Our .09% rural sales tax credit extension bill, a major WSAC priority, continues to move forward. HB 1267 has passed out of the House unanimously and is expected to be heard in the Senate shortly. In the meantime, we continue to work with the state auditor to come up with consistent and clear reporting standards that make it easy for both local and state officials to track and report projects.
SB 5059, the prejudgment interest tort liability bill we have opposed because of its hit to our risk pools and ability to get insurance, did not pass out of Ways & Means before the fiscal cutoff and is dead for the remainder of this Session. We also oppose HB 1025, a police misconduct bill that would allow counties, as employers, to be sued for police misconduct. Our main objection to this bill is our inability to take preventative measures or otherwise remedy bad behavior because counties generally do not directly oversee law enforcement. Thus, we get the tort liability with little ability to fix problems. Recent tragic events nationally in Nashville, and locally in Sunnyside, illustrate the need for both accountability and remediation with policies, and we want to work on solutions that prevent tragedies, not result in court action afterward. This bill is currently awaiting full House action on the Floor, and we will see if it gets out before the cutoff of March 8.
There are numerous bills each Session that we monitor and ask for technical changes on so that their provisions are workable, irrespective of the policy. This year that includes some miscellaneous election and employment bills. Changes to the Voting Rights Act are proposed in HB 1048 and SB 5047. We have supported access to voting and the general policy aims of these bills but have operational concerns. While we would still like some changes, the sponsors and stakeholders have addressed our biggest concerns from last year, and the bills are much better for us to implement. Both of these bills are awaiting full Floor action before cutoff on March 8.

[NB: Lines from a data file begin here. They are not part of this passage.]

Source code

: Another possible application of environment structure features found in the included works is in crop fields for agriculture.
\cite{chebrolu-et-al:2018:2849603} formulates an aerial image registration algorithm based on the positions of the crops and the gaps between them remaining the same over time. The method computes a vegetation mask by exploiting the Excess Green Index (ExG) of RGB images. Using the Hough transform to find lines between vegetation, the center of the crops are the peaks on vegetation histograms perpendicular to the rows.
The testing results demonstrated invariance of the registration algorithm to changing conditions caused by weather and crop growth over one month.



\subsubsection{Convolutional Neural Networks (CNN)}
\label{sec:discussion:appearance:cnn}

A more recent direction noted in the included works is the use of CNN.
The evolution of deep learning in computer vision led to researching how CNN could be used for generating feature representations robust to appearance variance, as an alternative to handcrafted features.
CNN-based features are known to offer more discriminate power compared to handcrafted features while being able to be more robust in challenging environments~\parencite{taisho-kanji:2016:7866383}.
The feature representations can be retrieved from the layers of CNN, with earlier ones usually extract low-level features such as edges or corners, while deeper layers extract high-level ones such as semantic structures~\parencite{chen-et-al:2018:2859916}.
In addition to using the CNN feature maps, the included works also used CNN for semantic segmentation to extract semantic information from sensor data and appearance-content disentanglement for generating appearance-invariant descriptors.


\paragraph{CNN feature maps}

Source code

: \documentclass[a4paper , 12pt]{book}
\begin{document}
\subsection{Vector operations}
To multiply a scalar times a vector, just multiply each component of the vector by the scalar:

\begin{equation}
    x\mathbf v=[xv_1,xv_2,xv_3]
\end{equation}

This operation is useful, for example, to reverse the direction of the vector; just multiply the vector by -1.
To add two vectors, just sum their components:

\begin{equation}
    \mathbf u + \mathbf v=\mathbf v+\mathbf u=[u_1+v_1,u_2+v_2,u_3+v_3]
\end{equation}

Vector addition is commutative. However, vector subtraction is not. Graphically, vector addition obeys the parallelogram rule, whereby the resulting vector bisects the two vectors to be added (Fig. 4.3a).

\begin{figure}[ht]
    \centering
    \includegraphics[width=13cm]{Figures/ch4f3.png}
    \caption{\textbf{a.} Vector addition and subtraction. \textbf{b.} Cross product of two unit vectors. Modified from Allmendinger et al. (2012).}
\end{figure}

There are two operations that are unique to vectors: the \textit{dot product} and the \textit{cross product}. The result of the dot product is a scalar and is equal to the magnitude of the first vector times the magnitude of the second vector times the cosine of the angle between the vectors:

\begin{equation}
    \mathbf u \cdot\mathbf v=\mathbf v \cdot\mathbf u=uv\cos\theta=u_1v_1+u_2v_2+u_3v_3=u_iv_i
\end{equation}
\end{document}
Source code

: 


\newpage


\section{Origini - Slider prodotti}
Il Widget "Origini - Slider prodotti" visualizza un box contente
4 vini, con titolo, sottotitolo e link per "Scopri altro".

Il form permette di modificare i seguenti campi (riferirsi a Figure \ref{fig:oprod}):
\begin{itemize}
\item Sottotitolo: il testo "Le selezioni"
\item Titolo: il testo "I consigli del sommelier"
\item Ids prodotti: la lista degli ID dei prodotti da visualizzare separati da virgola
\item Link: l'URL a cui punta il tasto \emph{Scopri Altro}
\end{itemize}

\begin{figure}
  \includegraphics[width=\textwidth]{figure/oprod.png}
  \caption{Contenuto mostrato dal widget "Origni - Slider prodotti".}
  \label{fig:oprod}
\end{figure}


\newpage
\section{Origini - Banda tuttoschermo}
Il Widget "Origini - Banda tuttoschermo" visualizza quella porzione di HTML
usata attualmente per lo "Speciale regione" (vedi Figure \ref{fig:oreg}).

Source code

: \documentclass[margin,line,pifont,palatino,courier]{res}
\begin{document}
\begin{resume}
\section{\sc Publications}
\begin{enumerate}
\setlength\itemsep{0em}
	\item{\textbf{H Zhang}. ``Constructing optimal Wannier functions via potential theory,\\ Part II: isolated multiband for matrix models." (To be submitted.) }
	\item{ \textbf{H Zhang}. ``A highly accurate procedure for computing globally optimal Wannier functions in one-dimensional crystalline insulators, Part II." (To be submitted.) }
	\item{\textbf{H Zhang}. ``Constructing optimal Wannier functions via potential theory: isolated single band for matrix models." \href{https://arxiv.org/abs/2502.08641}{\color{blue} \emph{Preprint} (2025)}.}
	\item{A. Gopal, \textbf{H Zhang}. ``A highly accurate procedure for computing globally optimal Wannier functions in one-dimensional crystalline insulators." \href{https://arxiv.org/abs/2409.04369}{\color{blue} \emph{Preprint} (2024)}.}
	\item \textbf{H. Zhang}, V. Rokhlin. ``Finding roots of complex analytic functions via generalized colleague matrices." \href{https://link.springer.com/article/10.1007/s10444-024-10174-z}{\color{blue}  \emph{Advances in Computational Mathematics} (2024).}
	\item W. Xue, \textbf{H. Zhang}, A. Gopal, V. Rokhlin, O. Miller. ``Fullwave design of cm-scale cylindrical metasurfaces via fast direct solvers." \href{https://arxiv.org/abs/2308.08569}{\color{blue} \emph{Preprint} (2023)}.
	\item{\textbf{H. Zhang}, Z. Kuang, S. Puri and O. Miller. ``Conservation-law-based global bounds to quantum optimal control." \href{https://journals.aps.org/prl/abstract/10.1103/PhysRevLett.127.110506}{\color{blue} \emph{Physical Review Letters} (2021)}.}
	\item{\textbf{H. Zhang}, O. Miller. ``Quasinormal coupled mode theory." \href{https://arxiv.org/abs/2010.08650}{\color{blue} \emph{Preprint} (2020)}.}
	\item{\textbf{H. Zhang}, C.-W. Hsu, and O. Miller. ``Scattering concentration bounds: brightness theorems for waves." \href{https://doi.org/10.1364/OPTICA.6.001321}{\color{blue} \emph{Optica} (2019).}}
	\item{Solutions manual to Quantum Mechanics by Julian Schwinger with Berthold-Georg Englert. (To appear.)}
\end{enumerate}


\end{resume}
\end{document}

We also worked on a union reporting bill, HB 1200, which would have employees report new hires and all-employee contact information routinely to unions (where applicable) so that unions would have the most up-to-date information on their membership. We support unions’ ability to be in contact with their membership, but we asked for and got more workable reporting timelines on this bill. We also got changes to bills dealing with when and how we provide copies of employee files (HB 1320 and SB 5061) so that these bills’ new provisions would work with other requirements we already face (such as the Public Records Act), but more changes are needed to make them work for us. Versions of each of these bills are expected to continue progressing beyond cutoff, although the employee files bills face strong opposition from private business employees (they do not keep the same records as government employers), and so it is unclear in what form they will pass (if any). We will continue to work on these to make sure they function as smoothly as possible for counties.